* TASK TO COMPLETE:
Retrieve every line of the data holding the word "home".
-.-.-
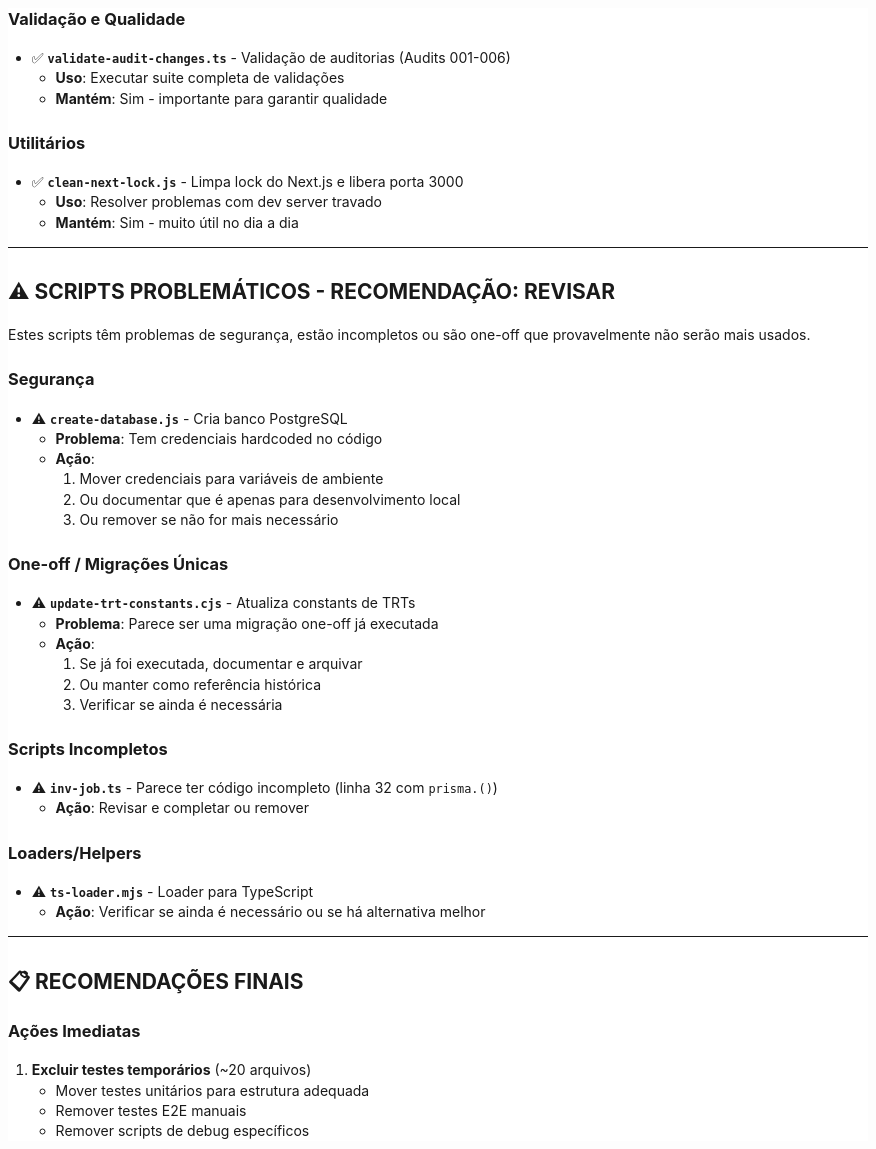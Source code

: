 ### Validação e Qualidade
- ✅ **`validate-audit-changes.ts`** - Validação de auditorias (Audits 001-006)
  - **Uso**: Executar suite completa de validações
  - **Mantém**: Sim - importante para garantir qualidade

### Utilitários
- ✅ **`clean-next-lock.js`** - Limpa lock do Next.js e libera porta 3000
  - **Uso**: Resolver problemas com dev server travado
  - **Mantém**: Sim - muito útil no dia a dia

---

## ⚠️ SCRIPTS PROBLEMÁTICOS - RECOMENDAÇÃO: REVISAR

Estes scripts têm problemas de segurança, estão incompletos ou são one-off que provavelmente não serão mais usados.

### Segurança
- ⚠️ **`create-database.js`** - Cria banco PostgreSQL
  - **Problema**: Tem credenciais hardcoded no código
  - **Ação**: 
    1. Mover credenciais para variáveis de ambiente
    2. Ou documentar que é apenas para desenvolvimento local
    3. Ou remover se não for mais necessário

### One-off / Migrações Únicas
- ⚠️ **`update-trt-constants.cjs`** - Atualiza constants de TRTs
  - **Problema**: Parece ser uma migração one-off já executada
  - **Ação**: 
    1. Se já foi executada, documentar e arquivar
    2. Ou manter como referência histórica
    3. Verificar se ainda é necessária

### Scripts Incompletos
- ⚠️ **`inv-job.ts`** - Parece ter código incompleto (linha 32 com `prisma.()`)
  - **Ação**: Revisar e completar ou remover

### Loaders/Helpers
- ⚠️ **`ts-loader.mjs`** - Loader para TypeScript
  - **Ação**: Verificar se ainda é necessário ou se há alternativa melhor

---

## 📋 RECOMENDAÇÕES FINAIS

### Ações Imediatas

1. **Excluir testes temporários** (~20 arquivos)
   - Mover testes unitários para estrutura adequada
   - Remover testes E2E manuais
   - Remover scripts de debug específicos
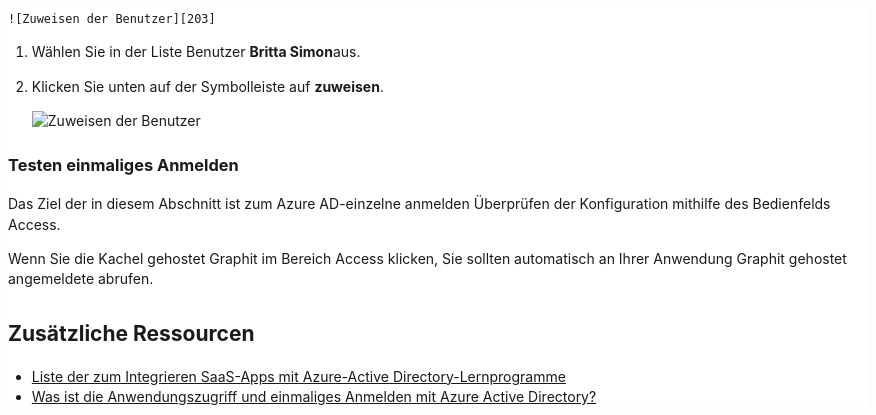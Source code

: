     ![Zuweisen der Benutzer][203]

1. Wählen Sie in der Liste Benutzer **Britta Simon**aus.

2. Klicken Sie unten auf der Symbolleiste auf **zuweisen**.
    
    ![Zuweisen der Benutzer][205]



### <a name="testing-single-sign-on"></a>Testen einmaliges Anmelden

Das Ziel der in diesem Abschnitt ist zum Azure AD-einzelne anmelden Überprüfen der Konfiguration mithilfe des Bedienfelds Access.
 
Wenn Sie die Kachel gehostet Graphit im Bereich Access klicken, Sie sollten automatisch an Ihrer Anwendung Graphit gehostet angemeldete abrufen.


## <a name="additional-resources"></a>Zusätzliche Ressourcen

* [Liste der zum Integrieren SaaS-Apps mit Azure-Active Directory-Lernprogramme](active-directory-saas-tutorial-list.md)
* [Was ist die Anwendungszugriff und einmaliges Anmelden mit Azure Active Directory?](active-directory-appssoaccess-whatis.md)





[1]: ./media/active-directory-saas-hostedgraphite-tutorial/tutorial_general_01.png
[2]: ./media/active-directory-saas-hostedgraphite-tutorial/tutorial_general_02.png
[3]: ./media/active-directory-saas-hostedgraphite-tutorial/tutorial_general_03.png
[4]: ./media/active-directory-saas-hostedgraphite-tutorial/tutorial_general_04.png

[6]: ./media/active-directory-saas-hostedgraphite-tutorial/tutorial_general_05.png
[10]: ./media/active-directory-saas-hostedgraphite-tutorial/tutorial_general_06.png
[11]: ./media/active-directory-saas-hostedgraphite-tutorial/tutorial_general_07.png
[20]: ./media/active-directory-saas-hostedgraphite-tutorial/tutorial_general_100.png

[200]: ./media/active-directory-saas-hostedgraphite-tutorial/tutorial_general_200.png
[201]: ./media/active-directory-saas-hostedgraphite-tutorial/tutorial_general_201.png
[203]: ./media/active-directory-saas-hostedgraphite-tutorial/tutorial_general_203.png
[204]: ./media/active-directory-saas-hostedgraphite-tutorial/tutorial_general_204.png
[205]: ./media/active-directory-saas-hostedgraphite-tutorial/tutorial_general_205.png
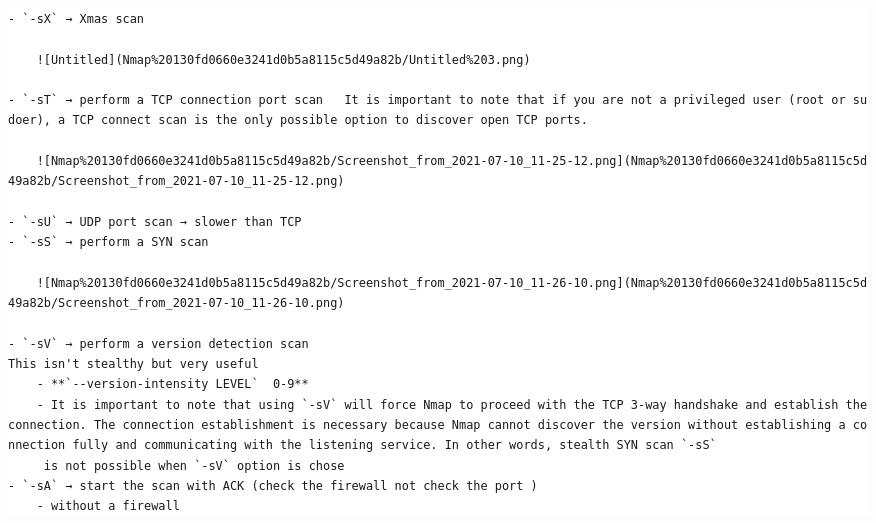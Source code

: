     - `-sX` → Xmas scan
        
        ![Untitled](Nmap%20130fd0660e3241d0b5a8115c5d49a82b/Untitled%203.png)
        
    - `-sT` → perform a TCP connection port scan   It is important to note that if you are not a privileged user (root or sudoer), a TCP connect scan is the only possible option to discover open TCP ports.
        
        ![Nmap%20130fd0660e3241d0b5a8115c5d49a82b/Screenshot_from_2021-07-10_11-25-12.png](Nmap%20130fd0660e3241d0b5a8115c5d49a82b/Screenshot_from_2021-07-10_11-25-12.png)
        
    - `-sU` → UDP port scan → slower than TCP
    - `-sS` → perform a SYN scan
        
        ![Nmap%20130fd0660e3241d0b5a8115c5d49a82b/Screenshot_from_2021-07-10_11-26-10.png](Nmap%20130fd0660e3241d0b5a8115c5d49a82b/Screenshot_from_2021-07-10_11-26-10.png)
        
    - `-sV` → perform a version detection scan 
    This isn't stealthy but very useful
        - **`--version-intensity LEVEL`  0-9**
        - It is important to note that using `-sV` will force Nmap to proceed with the TCP 3-way handshake and establish the connection. The connection establishment is necessary because Nmap cannot discover the version without establishing a connection fully and communicating with the listening service. In other words, stealth SYN scan `-sS`
         is not possible when `-sV` option is chose
    - `-sA` → start the scan with ACK (check the firewall not check the port )
        - without a firewall
        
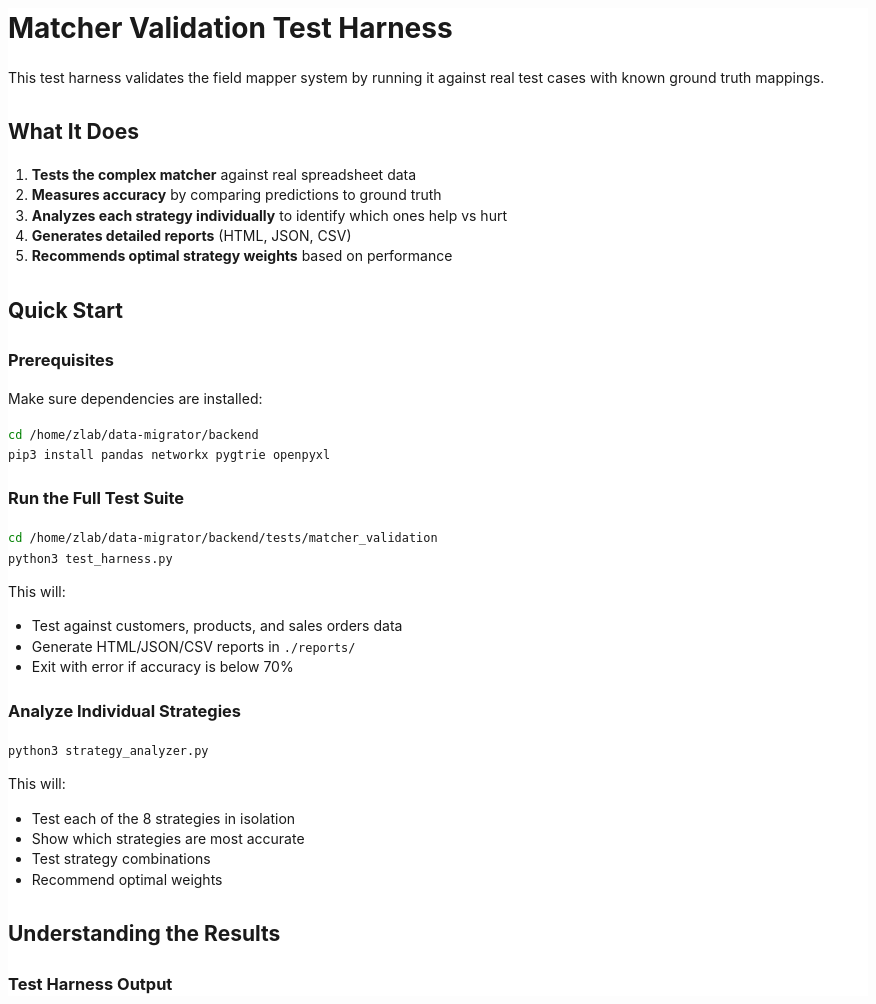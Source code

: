 # Matcher Validation Test Harness

This test harness validates the field mapper system by running it against real test cases with known ground truth mappings.

## What It Does

1. **Tests the complex matcher** against real spreadsheet data
2. **Measures accuracy** by comparing predictions to ground truth
3. **Analyzes each strategy individually** to identify which ones help vs hurt
4. **Generates detailed reports** (HTML, JSON, CSV)
5. **Recommends optimal strategy weights** based on performance

## Quick Start

### Prerequisites

Make sure dependencies are installed:
```bash
cd /home/zlab/data-migrator/backend
pip3 install pandas networkx pygtrie openpyxl
```

### Run the Full Test Suite

```bash
cd /home/zlab/data-migrator/backend/tests/matcher_validation
python3 test_harness.py
```

This will:
- Test against customers, products, and sales orders data
- Generate HTML/JSON/CSV reports in `./reports/`
- Exit with error if accuracy is below 70%

### Analyze Individual Strategies

```bash
python3 strategy_analyzer.py
```

This will:
- Test each of the 8 strategies in isolation
- Show which strategies are most accurate
- Test strategy combinations
- Recommend optimal weights

## Understanding the Results

### Test Harness Output
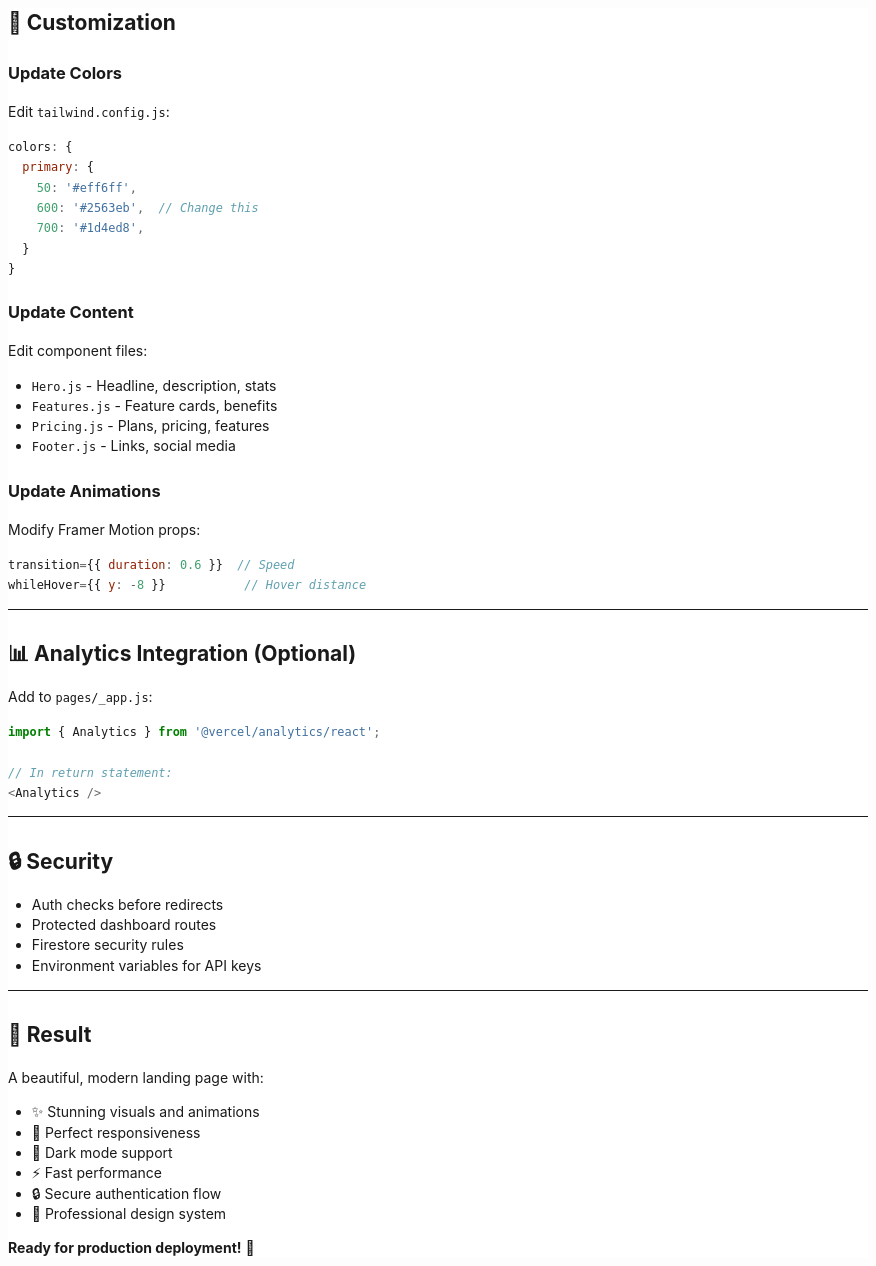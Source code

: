 
## 🎨 Customization

### Update Colors
Edit `tailwind.config.js`:
```javascript
colors: {
  primary: {
    50: '#eff6ff',
    600: '#2563eb',  // Change this
    700: '#1d4ed8',
  }
}
```

### Update Content
Edit component files:
- `Hero.js` - Headline, description, stats
- `Features.js` - Feature cards, benefits
- `Pricing.js` - Plans, pricing, features
- `Footer.js` - Links, social media

### Update Animations
Modify Framer Motion props:
```javascript
transition={{ duration: 0.6 }}  // Speed
whileHover={{ y: -8 }}           // Hover distance
```

---

## 📊 Analytics Integration (Optional)

Add to `pages/_app.js`:
```javascript
import { Analytics } from '@vercel/analytics/react';

// In return statement:
<Analytics />
```

---

## 🔒 Security

- Auth checks before redirects
- Protected dashboard routes
- Firestore security rules
- Environment variables for API keys

---

## 🎉 Result

A beautiful, modern landing page with:
- ✨ Stunning visuals and animations
- 📱 Perfect responsiveness
- 🌙 Dark mode support
- ⚡ Fast performance
- 🔒 Secure authentication flow
- 🎨 Professional design system

**Ready for production deployment!** 🚀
-.-.-
* PROBLEM SOLUTION:
cd /home/zlab/data-migrator/backend
cd /home/zlab/data-migrator/backend/tests/matcher_validation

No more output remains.